### ABOUT THIS TASK
The reply should consist of one number, the count of lines below in which the word "muss" appears.

(Stored data entries)
Segment Open

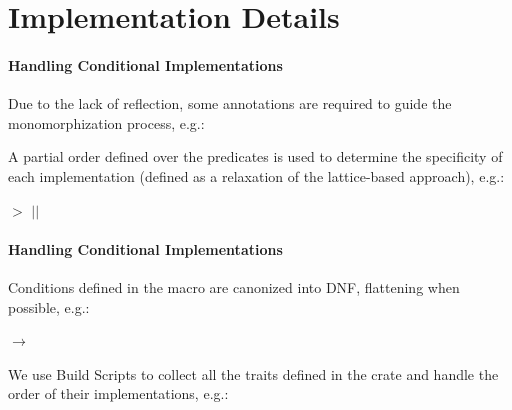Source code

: \section{Implementation Details}\label{sec:implementation_details}

\begin{frame}{\secname}
	\framesubtitle{Handling Conditional Implementations}


	Due to the lack of reflection, some \alert{annotations} are required to guide the monomorphization process, e.g.:

	\smallskip

	{\footnotesize{}}

	\bigskip
	\bigskip

	A \alert{partial order} defined over the predicates is used to determine the specificity of each implementation (defined as a relaxation of the lattice-based approach), e.g.:

	\smallskip

	{\footnotesize{} $>$  $||$ }
\end{frame}


\begin{frame}{\secname}
	\framesubtitle{Handling Conditional Implementations}

	Conditions defined in the  macro are canonized into \alert{DNF}, %
	flattening when possible, e.g.:

	\smallskip

	{\footnotesize{} $\rightarrow$ }

	\bigskip
	\bigskip

	We use \alert{Build Scripts} to collect all the traits defined in the crate %
	and handle the order of their implementations, %
	e.g.:

	\smallskip

	{\footnotesize{}}

\end{frame}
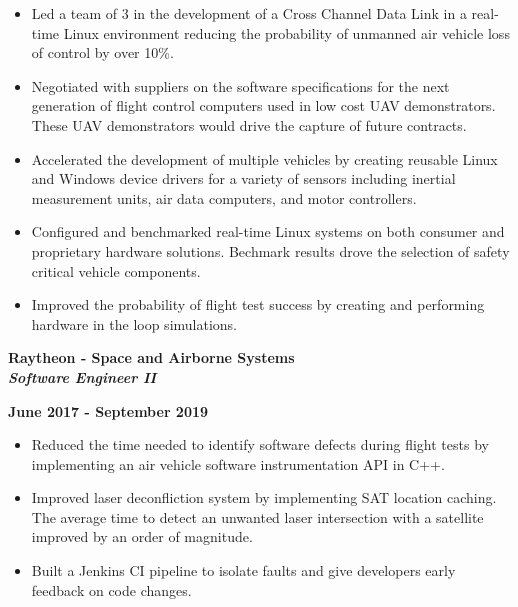 \documentclass[11pt,letterpaper]{article}
\begin{document}
\begin{itemize}[noitemsep,topsep=0pt]
	\setlength\itemsep{0.2em}
	\item Led a team of 3 in the development of a Cross Channel Data Link in
	      a real-time Linux environment reducing the probability of unmanned
	      air vehicle loss of control by over 10\%.
	\item Negotiated with suppliers on the software specifications for the next
	      generation of flight control computers used in low cost UAV
	      demonstrators. These UAV demonstrators would drive the capture of
	      future contracts.
	\item Accelerated the development of multiple vehicles by creating
	      reusable Linux and Windows device drivers for a variety of sensors
	      including inertial measurement units, air data computers, and motor
	      controllers.
	\item Configured and benchmarked real-time Linux systems on both consumer
	      and proprietary hardware solutions. Bechmark results drove the
	      selection of safety critical vehicle components.
	\item Improved the probability of flight test success by creating and
	      performing hardware in the loop simulations.
\end{itemize}

\medskip

\begin{minipage}[t]{0.53\textwidth}
	\begin{flushleft}
		\textbf{Raytheon - Space and Airborne Systems}\\
		\textbf{\textit{Software Engineer II}}\\
	\end{flushleft}
\end{minipage}
\begin{minipage}[t]{0.43\textwidth}
	\begin{flushright}
		\textbf{June 2017 - September 2019}
	\end{flushright}
\end{minipage}

\begin{itemize}[noitemsep,topsep=0pt]
	\setlength\itemsep{0.2em}
	\item Reduced the time needed to identify software defects during flight
	      tests by implementing an air vehicle software instrumentation API in
	      C++.
	\item Improved laser deconfliction system by implementing SAT location
	      caching. The average time to detect an unwanted laser intersection
	      with a satellite improved by an order of magnitude.
	\item Built a Jenkins CI pipeline to isolate faults and give developers
	      early feedback on code changes.
\end{itemize}
\end{document}
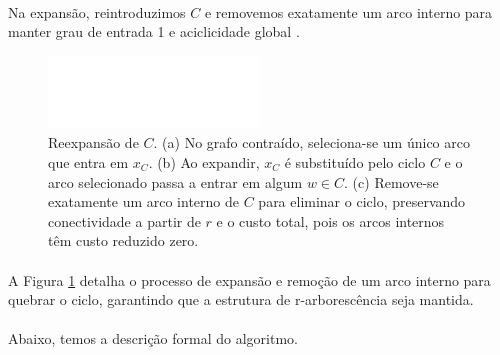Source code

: \documentclass[12pt,a4paper]{article}
\begin{document}
\paragraph{}
Na expansão, reintroduzimos \(C\) e removemos exatamente um arco interno para manter grau de entrada 1 e aciclicidade global \cite{schrijver2003comb,kleinberg2006}.


\begin{figure}[H]
    \centering
    \includegraphics[width=0.9\linewidth]{figures/fig_chu_liu_reexpansion.pdf}

    \caption{Reexpansão de $C$. (a) No grafo contraído, seleciona-se um único arco que entra em $x_C$. (b) Ao expandir, $x_C$ é substituído pelo ciclo $C$ e o arco selecionado passa a entrar em algum $w\in C$. (c) Remove-se exatamente um arco interno de $C$ para eliminar o ciclo, preservando conectividade a partir de $r$ e o custo total, pois os arcos internos têm custo reduzido zero.}
    \label{fig:chu-liu-reexpansion}\end{figure}


\paragraph{}
A Figura \ref{fig:chu-liu-reexpansion} detalha o processo de expansão e remoção de um arco interno para quebrar o ciclo, garantindo que a estrutura de r-arborescência seja mantida.

\paragraph{}
Abaixo, temos a descrição formal do algoritmo.
\end{document}
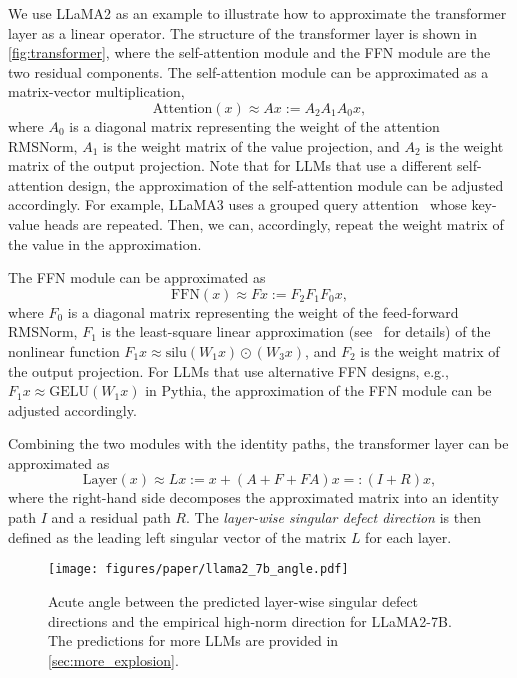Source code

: We use LLaMA2 as an example to illustrate how to approximate the transformer layer as a linear operator.
The structure of the transformer layer is shown in \cref{fig:transformer}, where the self-attention module and the FFN module are the two residual components.
The self-attention module can be approximated as a matrix-vector multiplication,
\begin{equation}\label{eq:attention}
    \textrm{Attention}(x) \approx Ax:= A_2 A_1 A_0 x,
\end{equation}
where \(A_0\) is a diagonal matrix representing the weight of the attention RMSNorm, \(A_1\) is the weight matrix of the value projection, and \(A_2\) is the weight matrix of the output projection.
Note that for LLMs that use a different self-attention design, the approximation of the self-attention module can be adjusted accordingly.
For example, LLaMA3 uses a grouped query attention~\cite{ainslie2023gqa} whose key-value heads are repeated.
Then, we can, accordingly, repeat the weight matrix of the value in the approximation.

The FFN module can be approximated as
\begin{equation}\label{eq:ffn}
    \textrm{FFN}(x) \approx Fx := F_2 F_1 F_0 x,
\end{equation}
where \(F_0\) is a diagonal matrix representing the weight of the feed-forward RMSNorm, \(F_1\) is the least-square linear approximation (see~\cite{wang2024sinder} for details) of the nonlinear function \(F_1 x \approx \textrm{silu}(W_1 x) \odot (W_3 x)\), and \(F_2\) is the weight matrix of the output projection.
For LLMs that use alternative FFN designs, e.g., \(F_1 x \approx \textrm{GELU}(W_1 x)\) in Pythia, the approximation of the FFN module can be adjusted accordingly.

Combining the two modules with the identity paths, the transformer layer can be approximated as
\begin{equation}\label{eq:layer}
    \textrm{Layer}(x) \approx L x := x + (A+F+FA)x =: (I + R)x,
\end{equation}
where the right-hand side decomposes the approximated matrix into an identity path \(I\) and a residual path \(R\).
The \emph{layer-wise singular defect direction} is then defined as the leading left singular vector of the matrix \(L\) for each layer.

\begin{figure}[t]
    \centering
    \texttt{[image: figures/paper/llama2\_7b\_angle.pdf]}
    \vspace{-0.5em}
    \caption{Acute angle between the predicted layer-wise singular defect directions and the empirical high-norm direction for LLaMA2-7B.
    The predictions for more LLMs are provided in \cref{sec:more_explosion}.
    }\label{fig:llama2_angle}
    \vspace{-0.5em}
\end{figure}

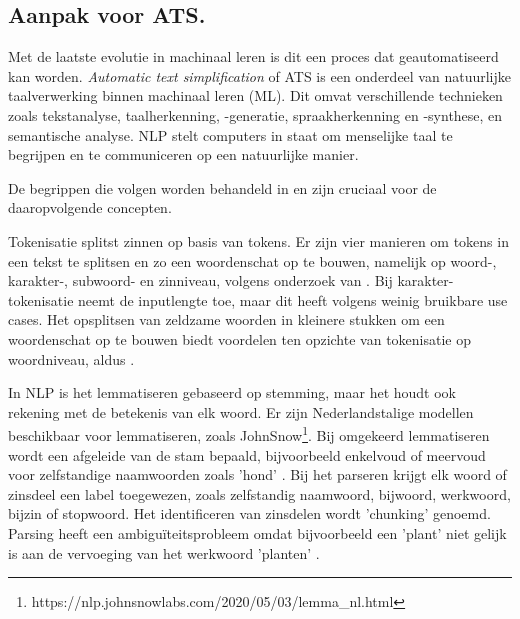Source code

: \subsection{Aanpak voor ATS.}

Met de laatste evolutie in machinaal leren is dit een proces dat geautomatiseerd kan worden. \textit{Automatic text simplification} of ATS is een onderdeel van natuurlijke taalverwerking binnen machinaal leren (ML). Dit omvat verschillende technieken zoals tekstanalyse, taalherkenning, -generatie, spraakherkenning en -synthese, en semantische analyse. NLP stelt computers in staat om menselijke taal te begrijpen en te communiceren op een natuurlijke manier. 

\medspace

De begrippen die volgen worden behandeld in \textcite{Sohom2019, Eisenstein2019} en zijn cruciaal voor de daaropvolgende concepten.

\medspace

Tokenisatie splitst zinnen op basis van tokens. Er zijn vier manieren om tokens in een tekst te splitsen en zo een woordenschat op te bouwen, namelijk op woord-, karakter-, subwoord- en zinniveau, volgens onderzoek van \textcite{Menzli2023}. Bij karakter-tokenisatie neemt de inputlengte toe, maar dit heeft volgens \textcite{Ribeiro2018} weinig bruikbare use cases. Het opsplitsen van zeldzame woorden in kleinere stukken om een woordenschat op te bouwen biedt voordelen ten opzichte van tokenisatie op woordniveau, aldus \autocite{Iredale2022}.

\medspace

In NLP is het lemmatiseren gebaseerd op stemming, maar het houdt ook rekening met de betekenis van elk woord. Er zijn Nederlandstalige modellen beschikbaar voor lemmatiseren, zoals JohnSnow\footnote{https://nlp.johnsnowlabs.com/2020/05/03/lemma\_nl.html}. Bij omgekeerd lemmatiseren wordt een afgeleide van de stam bepaald, bijvoorbeeld enkelvoud of meervoud voor zelfstandige naamwoorden zoals 'hond' \autocite{Eisenstein2019}. Bij het parseren krijgt elk woord of zinsdeel een label toegewezen, zoals zelfstandig naamwoord, bijwoord, werkwoord, bijzin of stopwoord. Het identificeren van zinsdelen wordt 'chunking' genoemd. Parsing heeft een ambiguïteitsprobleem omdat bijvoorbeeld een 'plant' niet gelijk is aan de vervoeging van het werkwoord 'planten' \autocite{Eisenstein2019}.

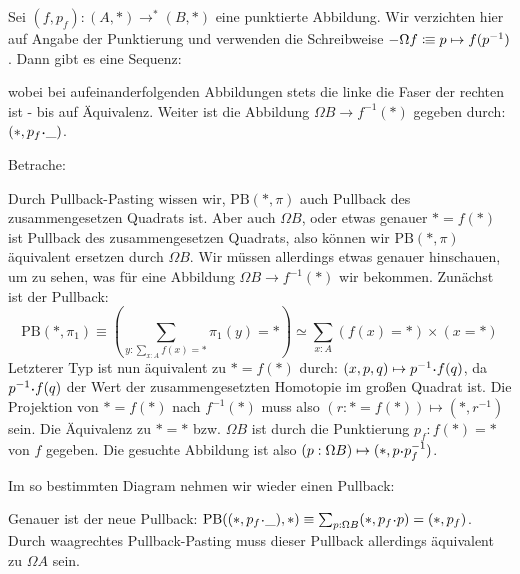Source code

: \begin{theorem}[Fasersequenz]
  Sei $(f,p_f):(A,\ast)\to^\ast (B,\ast)$ eine punktierte Abbildung.
  Wir verzichten hier auf Angabe der Punktierung und verwenden die Schreibweise $-\Omega f\vcentcolon\mspace{-1.2mu}\equiv p\mapsto f(p^{-1})$.
  Dann gibt es eine Sequenz:
  \begin{center}
  \end{center}
  wobei bei aufeinanderfolgenden Abbildungen stets die linke die Faser der rechten ist - bis auf Äquivalenz.
  Weiter ist die Abbildung $\Omega B\to f^{-1}(\ast)$ gegeben durch: $(\ast,p_f\kon\_)$.
\end{theorem}
\begin{beweis}
  Betrache:
  \begin{center}
  \end{center}
  Durch Pullback-Pasting wissen wir, $\mathrm{PB}(\ast,\pi)$ auch Pullback des zusammengesetzen Quadrats ist.
  Aber auch $\Omega B$, oder etwas genauer $\ast=f(\ast)$ ist Pullback des zusammengesetzen Quadrats, also können wir $\mathrm{PB}(\ast,\pi)$ äquivalent ersetzen durch $\Omega B$.
  Wir müssen allerdings etwas genauer hinschauen, um zu sehen, was für eine Abbildung $\Omega B\to f^{-1}(\ast)$ wir bekommen.
  Zunächst ist der Pullback:
  \[
    \mathrm{PB}(\ast,\pi_1)\equiv \left(\sum_{y:\sum_{x:A}f(x)=\ast}\pi_1(y)=\ast\right)\simeq \sum_{x:A} (f(x)=\ast)\times (x=\ast)
  \]
  Letzterer Typ ist nun äquivalent zu $\ast=f(\ast)$ durch: $(x,p,q)\mapsto p^{-1}\kon f(q)$, da $p^{-1}\kon f(q)$ der Wert der zusammengesetzten Homotopie im großen Quadrat ist.
  Die Projektion von $\ast=f(\ast)$ nach $f^{-1}(\ast)$ muss also $(r:\ast=f(\ast))\mapsto (\ast,r^{-1})$ sein. Die Äquivalenz zu $\ast=\ast$ bzw. $\Omega B$ ist durch die Punktierung $p_f:f(\ast)=\ast$ von $f$ gegeben.
  Die gesuchte Abbildung ist also $(p:\Omega B)\mapsto (\ast,p\kon p_f^{-1})$.
  
  Im so bestimmten Diagram nehmen wir wieder einen Pullback:
  \begin{center}
  \end{center}
  Genauer ist der neue Pullback: $\mathrm{PB}((\ast,p_f\kon\_),\ast)\equiv\sum_{p:\Omega B}(\ast,p_f\kon p)=(\ast,p_f)$.
  Durch waagrechtes Pullback-Pasting muss dieser Pullback allerdings äquivalent zu $\Omega A$ sein.
\end{beweis}

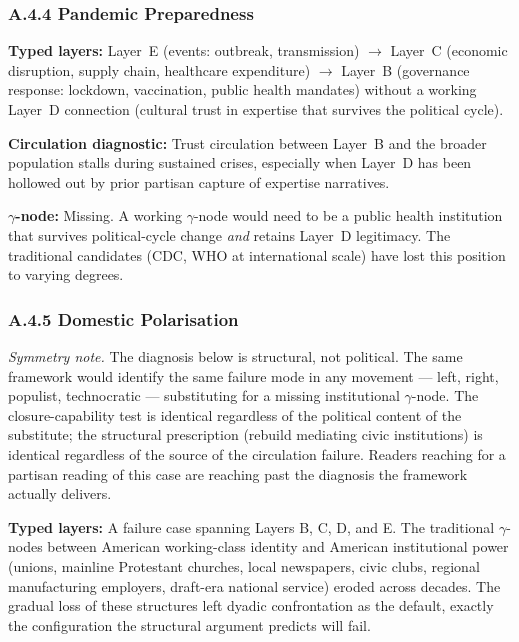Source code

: \documentclass[
]{article}
\begin{document}
\subsubsection*{A.4.4 Pandemic Preparedness}

\textbf{Typed layers:} Layer~E (events: outbreak, transmission)
\(\to\) Layer~C (economic disruption, supply chain, healthcare
expenditure) \(\to\) Layer~B (governance response: lockdown,
vaccination, public health mandates) without a working Layer~D
connection (cultural trust in expertise that survives the political
cycle).

\textbf{Circulation diagnostic:} Trust circulation between Layer~B
and the broader population stalls during sustained crises, especially
when Layer~D has been hollowed out by prior partisan capture of
expertise narratives.

\textbf{\(\gamma\)-node:} Missing. A working \(\gamma\)-node would need
to be a public health institution that survives political-cycle change
\emph{and} retains Layer~D legitimacy. The traditional
candidates (CDC, WHO at international scale) have lost this position
to varying degrees.

\subsubsection*{A.4.5 Domestic Polarisation}

\emph{Symmetry note.} The diagnosis below is structural, not
political. The same framework would identify the same failure mode in
any movement --- left, right, populist, technocratic --- substituting
for a missing institutional \(\gamma\)-node. The closure-capability
test is identical regardless of the political content of the
substitute; the structural prescription (rebuild mediating civic
institutions) is identical regardless of the source of the
circulation failure. Readers reaching for a partisan reading of this
case are reaching past the diagnosis the framework actually delivers.

\textbf{Typed layers:} A failure case spanning Layers B, C, D, and E.
The traditional \(\gamma\)-nodes between American working-class
identity and American institutional power (unions, mainline Protestant
churches, local newspapers, civic clubs, regional manufacturing
employers, draft-era national service) eroded across decades. The
gradual loss of these structures left dyadic confrontation as the
default, exactly the configuration the structural argument predicts
will fail.
\end{document}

Segment Closed

### RESULT OF THE EXERCISE
2